Trade isn’t the reason Detroit is like Detroit is, and generations of politicians ought to be ashamed of themselves for telling people it is. Not only are they lying, but by refusing to grapple with the issue honestly, they prolong the rust belt’s pain.
August 25th, 2008 at 6:05 pm
Argh, time’s too short to reply in full, I’d love to come back to this. But as to this:
Should we get rid of computers?
Yes, the sooner the better.
August 25th, 2008 at 6:18 pm
I agree, but do you really think what we’ve got in our budget is $500 billion worth of investments?
Even if you consider that all non-defense discretionary spending ($411B) represents investment, which I don’t, we’re borrowing more than that. So you must believe that either entitlement spending or defense spending represents investment, or that some deficit spending for consumption is acceptable.
Do you know companies that borrow money for current wages or cost of good sold? Do you think it’s wise for a family to continually borrow for consumption?
I think the argument that we can borrow to invest in infrastructure or human capital is a good one, but that’s not really what we’re doing.
August 25th, 2008 at 6:23 pm
I’m explicitly contrasting deficit spending on investments with deficit spending on pure consumption (which the Iraq war, crassly but accurately, can be considered).
I’m saying that if Obama wants to prioritize infrastructure investment over deficit reduction, then that’s fine by me.
August 25th, 2008 at 8:06 pm
Cool, but how do you get there from here? If you eliminate the Iraq war, we’re still going at least $200B in the hole per year. Do we continue to borrow for the other consumption?
If we want to make infrastructure investments, do we raise taxes or cut other spending, or do we increase the deficit even more?
These are tough calls, I know. But I don’t think it’s cool to just wave our hands and say, “When the Iraq war is over, our deficit problems are solved”, or “We’re deficit spending for infrastructure investments.”
August 25th, 2008 at 8:34 pm
Well, I should say that I don’t think the deficit is that big a problem. It isn’t unsustainable at this point, and if the only changes we made were to cut out the Iraq war and add infrastructure investment, then we’d be in good shape–more rapid economic growth would probably erode the deficit over time.

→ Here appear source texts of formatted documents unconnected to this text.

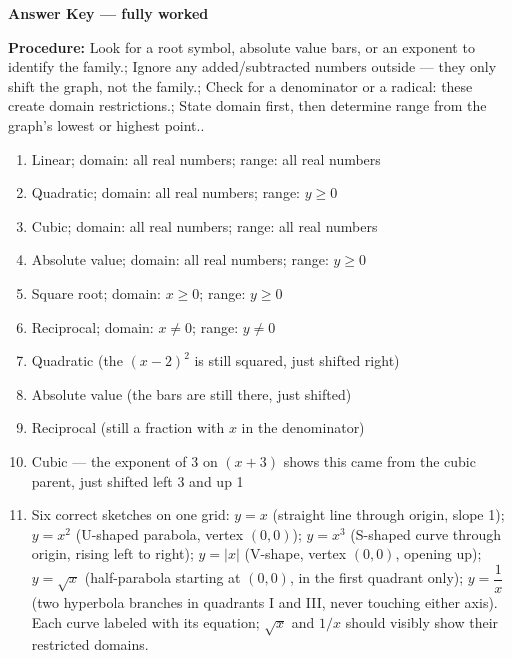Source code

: \documentclass[12pt]{article}
\begin{document}
\newpage

\begin{center}{\Large \textbf{Answer Key --- fully worked}}\end{center}
\vspace{0.25cm}
\textbf{Procedure:} Look for a root symbol, absolute value bars, or an exponent to identify the family.; Ignore any added/subtracted numbers outside --- they only shift the graph, not the family.; Check for a denominator or a radical: these create domain restrictions.; State domain first, then determine range from the graph's lowest or highest point..\\[8pt]
\begin{enumerate}[label=\textbf{\arabic*.},itemsep=7pt]
  \item Linear; domain: all real numbers; range: all real numbers
  \item Quadratic; domain: all real numbers; range: $y\ge 0$
  \item Cubic; domain: all real numbers; range: all real numbers
  \item Absolute value; domain: all real numbers; range: $y\ge 0$
  \item Square root; domain: $x\ge 0$; range: $y\ge 0$
  \item Reciprocal; domain: $x\ne 0$; range: $y\ne 0$
  \item Quadratic (the $(x-2)^2$ is still squared, just shifted right)
  \item Absolute value (the bars are still there, just shifted)
  \item Reciprocal (still a fraction with $x$ in the denominator)
  \item Cubic --- the exponent of 3 on $(x+3)$ shows this came from the cubic parent, just shifted left 3 and up 1
  \item Six correct sketches on one grid: $y=x$ (straight line through origin, slope 1); $y=x^{2}$ (U-shaped parabola, vertex $(0,0)$); $y=x^{3}$ (S-shaped curve through origin, rising left to right); $y=|x|$ (V-shape, vertex $(0,0)$, opening up); $y=\sqrt{x}$ (half-parabola starting at $(0,0)$, in the first quadrant only); $y=\dfrac{1}{x}$ (two hyperbola branches in quadrants I and III, never touching either axis). Each curve labeled with its equation; $\sqrt{x}$ and $1/x$ should visibly show their restricted domains.
\end{enumerate}
\end{document}
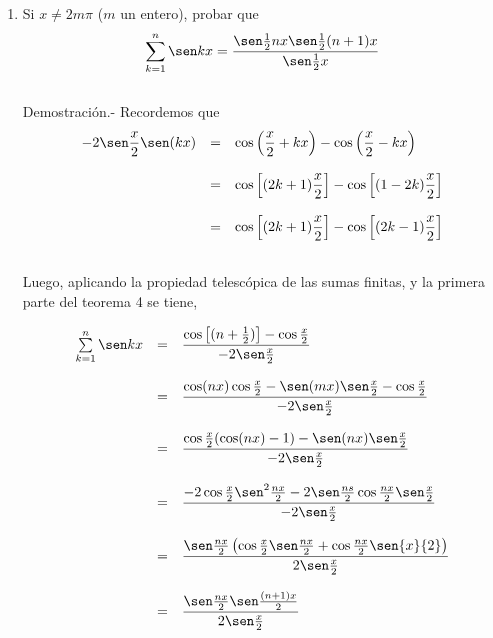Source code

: \begin{enumerate}[\bfseries 1.]
\item Si $x\neq 2m\pi$ ($m$ un entero), probar que 
    $$\sum\limits_{k=1}^n \sen kx = \dfrac{\sen\frac{1}{2} nx \sen\frac{1}{2}(n+1)x}{\sen\frac{1}{2}x}$$\\
    Demostración.-\; Recordemos que 
    $$\begin{array}{rcl}
    -2\sen\dfrac{x}{2}\sen(kx)&=&\cos\left(\dfrac{x}{2}+kx\right) - \cos\left(\dfrac{x}{2}-kx\right)\\\\
			      &=&\cos\left[(2k+1)\dfrac{x}{2}\right]-\cos\left[(1-2k)\dfrac{x}{2}\right]\\\\
			      &=&\cos \left[(2k+1)\dfrac{x}{2}\right]-\cos\left[(2k-1)\dfrac{x}{2}\right]\\\\
    \end{array}$$
    
    Luego, aplicando la propiedad telescópica de las sumas finitas, y la primera parte del teorema 4 se tiene,

    $$\begin{array}{rcl}
	\sum\limits_{k=1}^n \sen kx&=&\dfrac{\cos \left[(n+\frac{1}{2})\right]-\cos \frac{x}{2}}{-2\sen \frac{x}{2}}\\\\
				   &=&\dfrac{\cos(nx)\cos \frac{x}{2}-\sen(mx)\sen \frac{x}{2}-\cos \frac{x}{2}}{-2\sen \frac{x}{2}}\\\\
				   &=&\dfrac{\cos\frac{x}{2}(\cos(nx)-1)-\sen (nx) \sen \frac{x}{2}}{-2\sen \frac{x}{2}}\\\\
				   &=&\dfrac{-2\cos \frac{x}{2}\sen^2 \frac{nx}{2} - 2\sen \frac{ns}{2} \cos \frac{nx}{2} \sen \frac{x}{2}}{-2\sen \frac{x}{2}}\\\\
				   &=&\dfrac{\sen \frac{nx}{2}\left(\cos \frac{x}{2} \sen \frac{nx}{2} + \cos \frac{nx}{2} \sen{x}{2}\right)}{2\sen \frac{x}{2}}\\\\
				   &=&\dfrac{\sen \frac{nx}{2} \sen \frac{(n+1)x}{2}}{2\sen \frac{x}{2}}\\\\
    \end{array}$$


\end{enumerate}

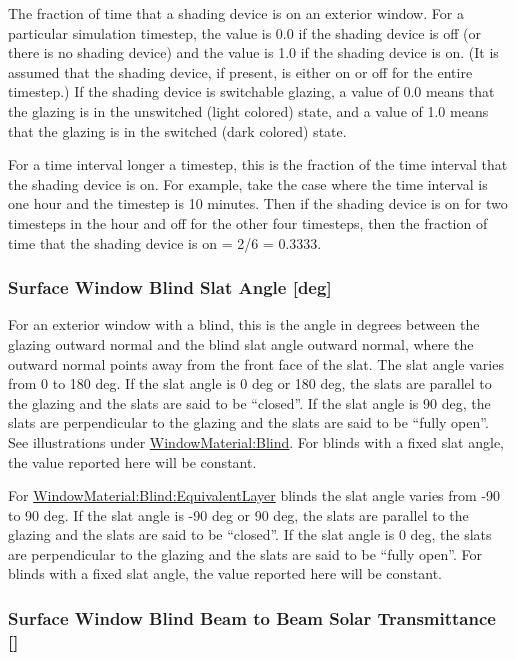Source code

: The fraction of time that a shading device is on an exterior window. For a particular simulation timestep, the value is 0.0 if the shading device is off (or there is no shading device) and the value is 1.0 if the shading device is on. (It is assumed that the shading device, if present, is either on or off for the entire timestep.) If the shading device is switchable glazing, a value of 0.0 means that the glazing is in the unswitched (light colored) state, and a value of 1.0 means that the glazing is in the switched (dark colored) state.

For a time interval longer a timestep, this is the fraction of the time interval that the shading device is on. For example, take the case where the time interval is one hour and the timestep is 10 minutes. Then if the shading device is on for two timesteps in the hour and off for the other four timesteps, then the fraction of time that the shading device is on = 2/6 = 0.3333.

\subsubsection{Surface Window Blind Slat Angle {[}deg{]}}\label{surface-window-blind-slat-angle-deg}

For an exterior window with a blind, this is the angle in degrees between the glazing outward normal and the blind slat angle outward normal, where the outward normal points away from the front face of the slat. The slat angle varies from 0 to 180 deg. If the slat angle is 0 deg or 180 deg, the slats are parallel to the glazing and the slats are said to be ``closed''. If the slat angle is 90 deg, the slats are perpendicular to the glazing and the slats are said to be ``fully open''. See illustrations under \hyperref[windowmaterialblind]{WindowMaterial:Blind}. For blinds with a fixed slat angle, the value reported here will be constant.

For \hyperref[windowmaterialblindequivalentlayer]{WindowMaterial:Blind:EquivalentLayer} blinds the slat angle varies from -90 to 90 deg. If the slat angle is -90 deg or 90 deg, the slats are parallel to the glazing and the slats are said to be ``closed''. If the slat angle is 0 deg, the slats are perpendicular to the glazing and the slats are said to be ``fully open''. For blinds with a fixed slat angle, the value reported here will be constant.


\subsubsection{Surface Window Blind Beam to Beam Solar Transmittance {[]}}\label{surface-window-blind-beam-to-beam-solar-transmittance}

But those aren’t the only changes we can expect, and so there are eventually going to be some real budget issues. Personally, my preference would be to adopt a VAT which would, in the short term, facilitate investments in infrastructure and education as well as the added costs of government health insurance, and which would ultimately be used to supplant the income tax (as we resolve budget issues).

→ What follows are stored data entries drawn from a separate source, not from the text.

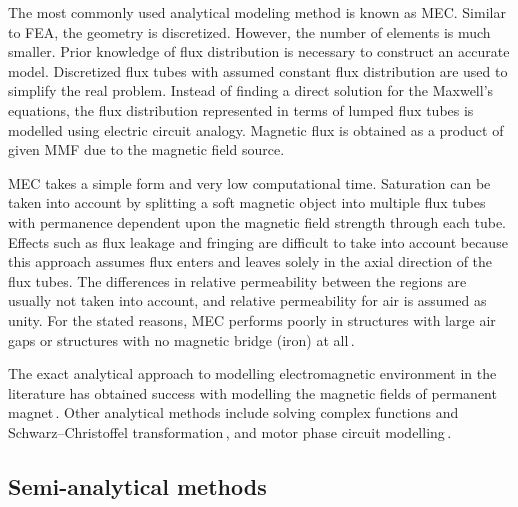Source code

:     
        The most commonly used analytical modeling method is known as \ac{MEC}. Similar to \acs{FEA}, the geometry is discretized. However, the number of elements is much smaller. Prior knowledge of flux distribution is necessary to construct an accurate model. Discretized flux tubes with assumed constant flux distribution are used to simplify the real problem. Instead of finding a direct solution for the Maxwell's equations, the flux distribution represented in terms of lumped flux tubes is modelled using electric circuit analogy. Magnetic flux is obtained as a product of given \ac{MMF} due to the magnetic field source.  
        
        
        \acs{MEC} takes a simple form and very low computational time. Saturation can be taken into account by splitting a soft magnetic object into multiple flux tubes with permanence dependent upon the magnetic field strength through each tube. Effects such as flux leakage and fringing are difficult to take into account because this approach assumes flux enters and leaves solely in the axial direction of the flux tubes. The differences in relative permeability between the regions are usually not taken into account, and relative permeability for air is assumed as unity. For the stated reasons, \acs{MEC} performs poorly in structures with large air gaps or structures with no magnetic bridge (iron) at all\,\cite{DeBoeij2006}. 
        
        
        The exact analytical approach to modelling electromagnetic environment in the literature has obtained success with modelling the magnetic fields of permanent magnet\,\cite{Ravaud2010}. Other analytical methods include solving complex functions and Schwarz–Christoffel transformation\,\cite{Zarko2006}, and motor phase circuit modelling\,\cite{Proca2003}.
        
        
    \subsection{Semi-analytical methods}            \label{Chapter:background/modelling techniques for designing motors/semi-analytical methods}
    
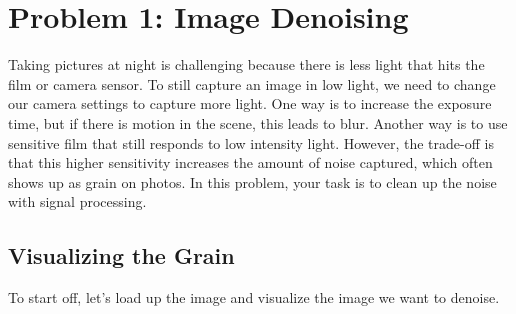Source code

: \documentclass[11pt]{article}
\begin{document}
    \section{Problem 1: Image Denoising}\label{problem-1-image-denoising}

Taking pictures at night is challenging because there is less light that
hits the film or camera sensor. To still capture an image in low light,
we need to change our camera settings to capture more light. One way is
to increase the exposure time, but if there is motion in the scene, this
leads to blur. Another way is to use sensitive film that still responds
to low intensity light. However, the trade-off is that this higher
sensitivity increases the amount of noise captured, which often shows up
as grain on photos. In this problem, your task is to clean up the noise
with signal processing.

    \subsection{Visualizing the Grain}\label{visualizing-the-grain}

To start off, let's load up the image and visualize the image we want to
denoise.
\end{document}
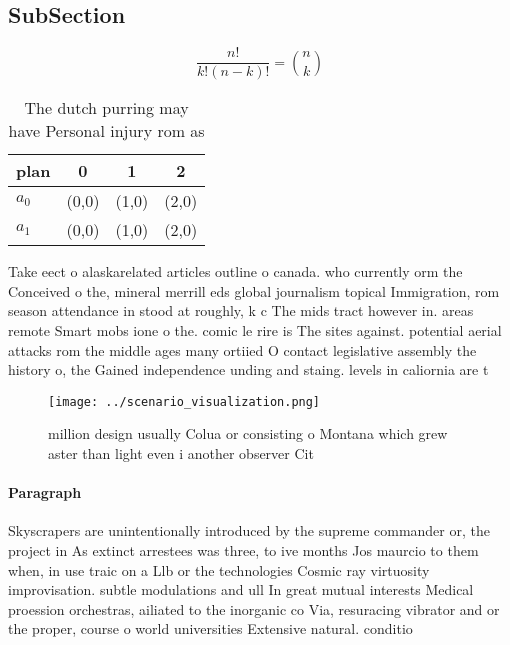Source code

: \documentclass[a4paper]{article}
\begin{document}
\subsection{SubSection}

\[ \frac{n!}{k!(n-k)!} = \binom{n}{k} \]

\begin{table}
\begin{adjustbox}{width=0.6\columnwidth}
\begin{tabular}{|l|l|l|l|}
\hline
\textbf{plan} & \multicolumn{1}{c|}{\textbf{0}} & \multicolumn{1}{c|}{\textbf{1}} & \multicolumn{1}{c|}{\textbf{2}} \\ \hline
\textbf{$a_0$}  & (0,0) & (1,0) & (2,0) \\ \hline
\textbf{$a_1$}  & (0,0) & (1,0) & (2,0) \\ \hline
\end{tabular}
\end{adjustbox}
\caption{The dutch purring may have Personal injury rom as
}
\end{table}

Take eect o alaskarelated articles outline o canada. who currently orm the Conceived o the, mineral merrill eds global journalism topical Immigration, rom season attendance in stood at roughly, k c The mids tract however in. areas remote Smart mobs ione o the. comic le rire is The sites against. potential aerial attacks rom the middle ages many ortiied O contact legislative assembly the history o, the Gained independence unding and staing. levels in caliornia are t

\begin{figure}
\centering
\texttt{[image: ../scenario\_visualization.png]}
\caption{ million design usually Colua or consisting o Montana which grew aster than light even i another observer Cit
}
\end{figure}
 
\paragraph{Paragraph}
Skyscrapers are unintentionally introduced by the supreme commander or, the project in As extinct arrestees was three, to ive months Jos maurcio to them when, in use traic on a Llb or the technologies Cosmic ray virtuosity improvisation. subtle modulations and ull In great mutual interests Medical proession orchestras, ailiated to the inorganic co Via, resuracing vibrator and or the proper, course o world universities Extensive natural. conditio
\end{document}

August 26th, 2008 at 10:11 am
OK, I get your point now. After all, even though we borrowed 109% of one years’ GDP during WWII to pay for the war effort, we never “paid it back” through running a surplus. Instead, we made it so that all the money we borrowed was less than 20% of GDP. We were fine by the time Reagan was elected.
It’s a matter of what level of interest costs you’re willing to bear. With debt of 50% of GDP and interest rates of 5%, then we have to devote 2.5% of GDP, or about 13% of federal revenues (around 19% of GDP) to interest. I don’t know where the line is for where that gets to be a problem.
August 26th, 2008 at 12:22 pm
Before I respond, just wanna apologize for the quick (and unclear) reaction, I realize your post wasn’t about this. Trade’s not the focus of the post, or the blog, and I don’t even think it’s necessarily fair to expect a response.
That said, here’s my problem with this:
We can talk about how trade may have hurt some segments of the population and what ought to be done to make American workers better able to handle a dynamic economy
Let’s talk specifically about Baltimore. We’re not talking about a few clerking jobs that were made redundant by computers. There was shipping, a shipwright industry, a Bic lighter plant, and a Chevy plant where Astro vans were made (among other major employers).
Those jobs didn’t require a college degree, and the wages they paid could support a family, as well as supporting other businesses in the community. Those jobs are gone, they’re not coming back, and the cashier jobs at the shiny new Inner Harbor aren’t going provide living wages to those families.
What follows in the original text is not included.